I slammed my hands on the wheel and let my head fall down. This wasn't supposed to happen. I was having trouble believing it did.
I looked up at her. Bewilderedly, she was still slowly walking.
I couldn't let it end like this.
I started the car and drove up to her, though everything was taking place in slow motion. Just as I pulled over, she realized it was me. She turned around with fear-provoking anticipation.
I stood next to the car, and she looked into my eyes. She shrugged, signaling she didn't know what I had to do to make things better. I did the same, shaking my head, fighting tears.
I walked up to her. We stood there for a moment. She slowly moved toward me, afraid of what she knew was happening.
Another moment, and we were in a tight embrace.
I wrapped my arms around her, held her in a tight embrace. We stood like that for a minute, moving slower than everything around us. I tried to hold her tighter every second; I wasn't ready to face a dark, cold world without her.
She partially pulled herself away from me for a second. "Is this it?" She said, looking into my eyes.

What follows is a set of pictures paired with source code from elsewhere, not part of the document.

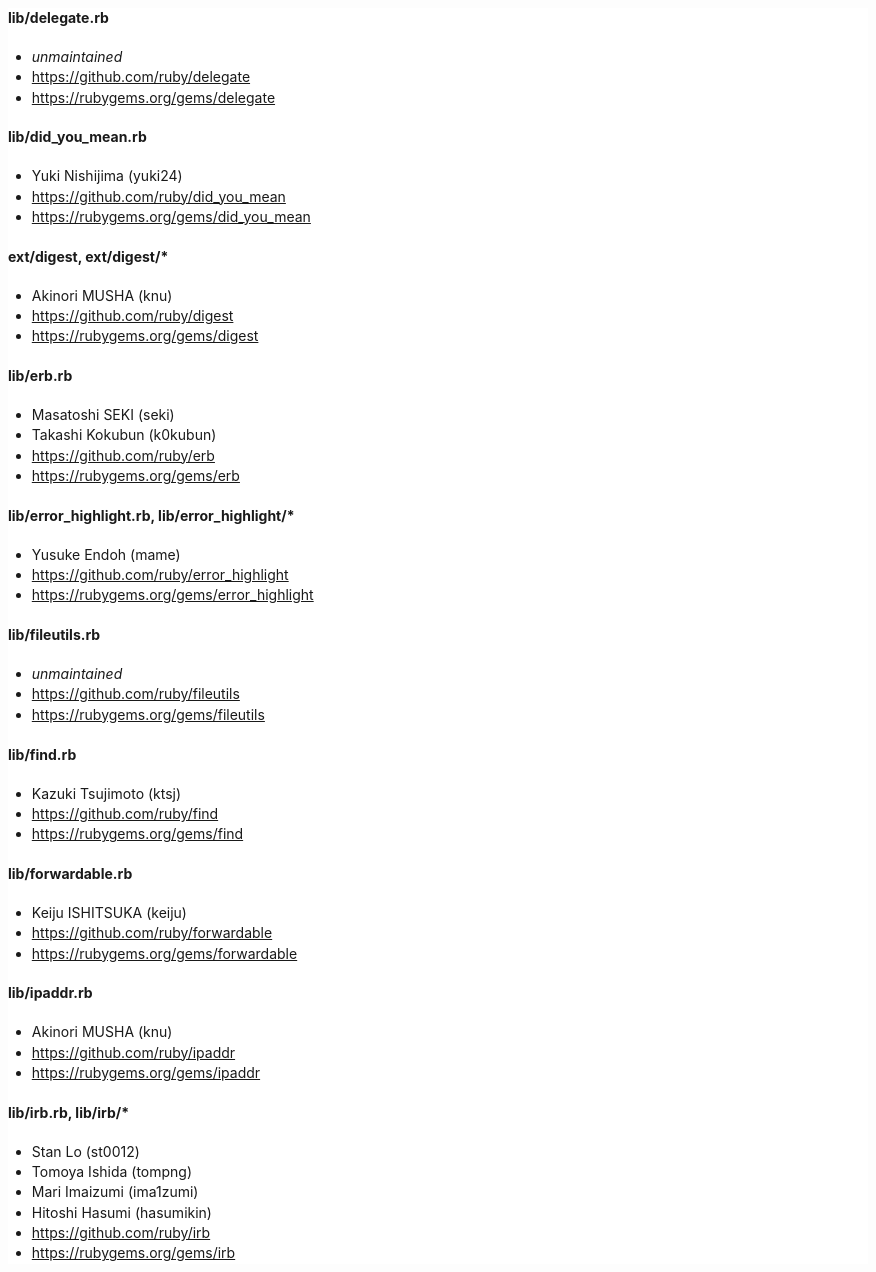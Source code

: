 #### lib/delegate.rb
* *unmaintained*
* https://github.com/ruby/delegate
* https://rubygems.org/gems/delegate

#### lib/did_you_mean.rb
* Yuki Nishijima (yuki24)
* https://github.com/ruby/did_you_mean
* https://rubygems.org/gems/did_you_mean

#### ext/digest, ext/digest/*
* Akinori MUSHA (knu)
* https://github.com/ruby/digest
* https://rubygems.org/gems/digest

#### lib/erb.rb
* Masatoshi SEKI (seki)
* Takashi Kokubun (k0kubun)
* https://github.com/ruby/erb
* https://rubygems.org/gems/erb

#### lib/error_highlight.rb, lib/error_highlight/*
* Yusuke Endoh (mame)
* https://github.com/ruby/error_highlight
* https://rubygems.org/gems/error_highlight

#### lib/fileutils.rb
* *unmaintained*
* https://github.com/ruby/fileutils
* https://rubygems.org/gems/fileutils

#### lib/find.rb
* Kazuki Tsujimoto (ktsj)
* https://github.com/ruby/find
* https://rubygems.org/gems/find

#### lib/forwardable.rb
* Keiju ISHITSUKA (keiju)
* https://github.com/ruby/forwardable
* https://rubygems.org/gems/forwardable

#### lib/ipaddr.rb
* Akinori MUSHA (knu)
* https://github.com/ruby/ipaddr
* https://rubygems.org/gems/ipaddr

#### lib/irb.rb, lib/irb/*
* Stan Lo (st0012)
* Tomoya Ishida (tompng)
* Mari Imaizumi (ima1zumi)
* Hitoshi Hasumi (hasumikin)
* https://github.com/ruby/irb
* https://rubygems.org/gems/irb
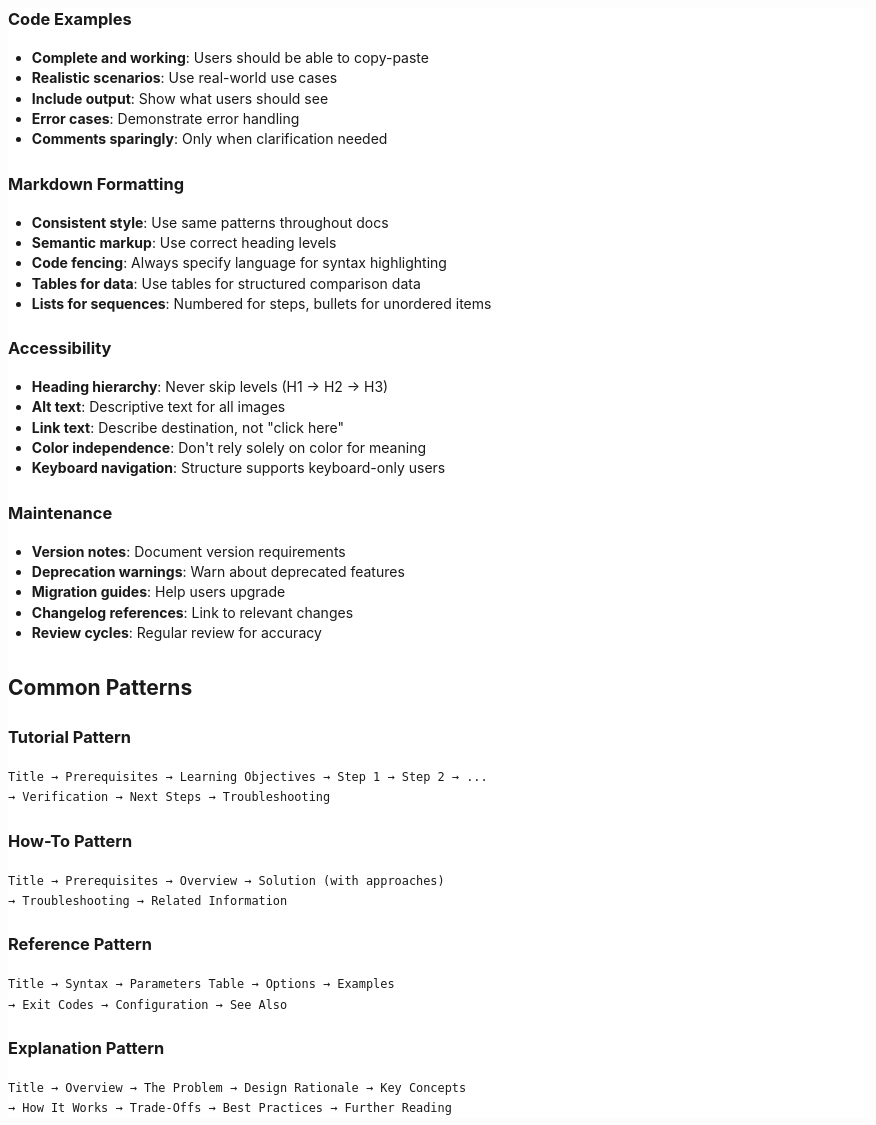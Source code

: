 ### Code Examples
- **Complete and working**: Users should be able to copy-paste
- **Realistic scenarios**: Use real-world use cases
- **Include output**: Show what users should see
- **Error cases**: Demonstrate error handling
- **Comments sparingly**: Only when clarification needed

### Markdown Formatting
- **Consistent style**: Use same patterns throughout docs
- **Semantic markup**: Use correct heading levels
- **Code fencing**: Always specify language for syntax highlighting
- **Tables for data**: Use tables for structured comparison data
- **Lists for sequences**: Numbered for steps, bullets for unordered items

### Accessibility
- **Heading hierarchy**: Never skip levels (H1 → H2 → H3)
- **Alt text**: Descriptive text for all images
- **Link text**: Describe destination, not "click here"
- **Color independence**: Don't rely solely on color for meaning
- **Keyboard navigation**: Structure supports keyboard-only users

### Maintenance
- **Version notes**: Document version requirements
- **Deprecation warnings**: Warn about deprecated features
- **Migration guides**: Help users upgrade
- **Changelog references**: Link to relevant changes
- **Review cycles**: Regular review for accuracy

## Common Patterns

### Tutorial Pattern
```
Title → Prerequisites → Learning Objectives → Step 1 → Step 2 → ...
→ Verification → Next Steps → Troubleshooting
```

### How-To Pattern
```
Title → Prerequisites → Overview → Solution (with approaches)
→ Troubleshooting → Related Information
```

### Reference Pattern
```
Title → Syntax → Parameters Table → Options → Examples
→ Exit Codes → Configuration → See Also
```

### Explanation Pattern
```
Title → Overview → The Problem → Design Rationale → Key Concepts
→ How It Works → Trade-Offs → Best Practices → Further Reading
```
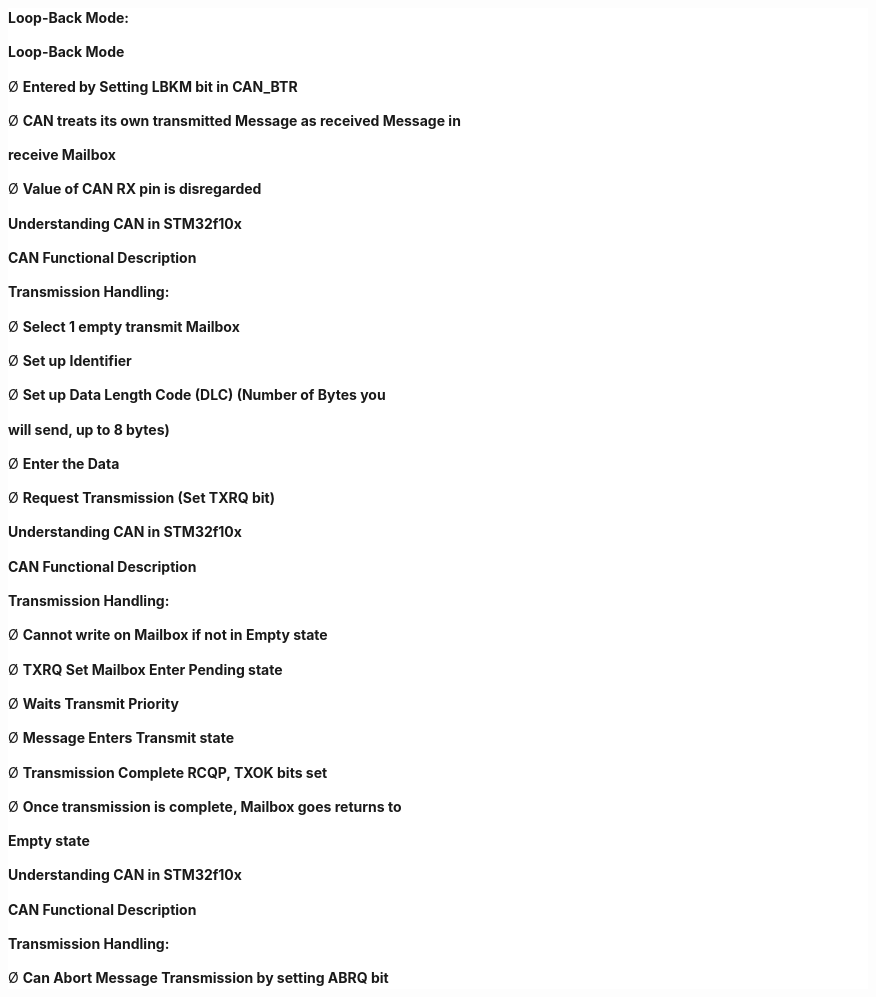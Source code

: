 **Loop-Back Mode:**

**Loop-Back Mode**

Ø **Entered by Setting LBKM bit in CAN\_BTR**

Ø **CAN treats its own transmitted Message as received Message in**

**receive Mailbox**

Ø **Value of CAN RX pin is disregarded**





**Understanding CAN in STM32f10x**

**CAN Functional Description**

**Transmission Handling:**

Ø **Select 1 empty transmit Mailbox**

Ø **Set up Identifier**

Ø **Set up Data Length Code (DLC) (Number of Bytes you**

**will send, up to 8 bytes)**

Ø **Enter the Data**

Ø **Request Transmission (Set TXRQ bit)**





**Understanding CAN in STM32f10x**

**CAN Functional Description**

**Transmission Handling:**

Ø **Cannot write on Mailbox if not in Empty state**

Ø **TXRQ Set Mailbox Enter Pending state**

Ø **Waits Transmit Priority**

Ø **Message Enters Transmit state**

Ø **Transmission Complete RCQP, TXOK bits set**

Ø **Once transmission is complete, Mailbox goes returns to**

**Empty state**





**Understanding CAN in STM32f10x**

**CAN Functional Description**

**Transmission Handling:**

Ø **Can Abort Message Transmission by setting ABRQ bit**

I tried to look at her. I wanted to tell her that everything was okay; that we could get through this…I readied myself to do so. I looked into her eyes for a split-second, and I looked at the ground again.
I couldn't lie to her.
Out of the corner of my eye, I could see her tears violently coming down her face. She held me more closely, as did I.
I wasn't supposed to let it end. I was going to marry her, we were going to have a family, we were going to be happy and together for the rest of our lives…but it had all vanished.
I let my head lay on top of hers. I thought I'd never be able to let her go.
I thought about all the times we'd had…precious, sacred moments that I had taken for granted until now.
I tried to sink in everything about now, the last of those moments we would ever have, and probably the one I'd most regret but always look back on.
She held me tighter and looked up at me. I finally had the courage to look at her. She moved into a kiss; again, yet another last for us. I didn't want to end it; I didn't want to end it all. But maybe it wasn't meant to be.
But it ends. I move in to whisper something in her ear, the only thing I can think right now. "I'll never stop falling in love you…"
And then, I have to force myself using everything inside of me to break away from my universe.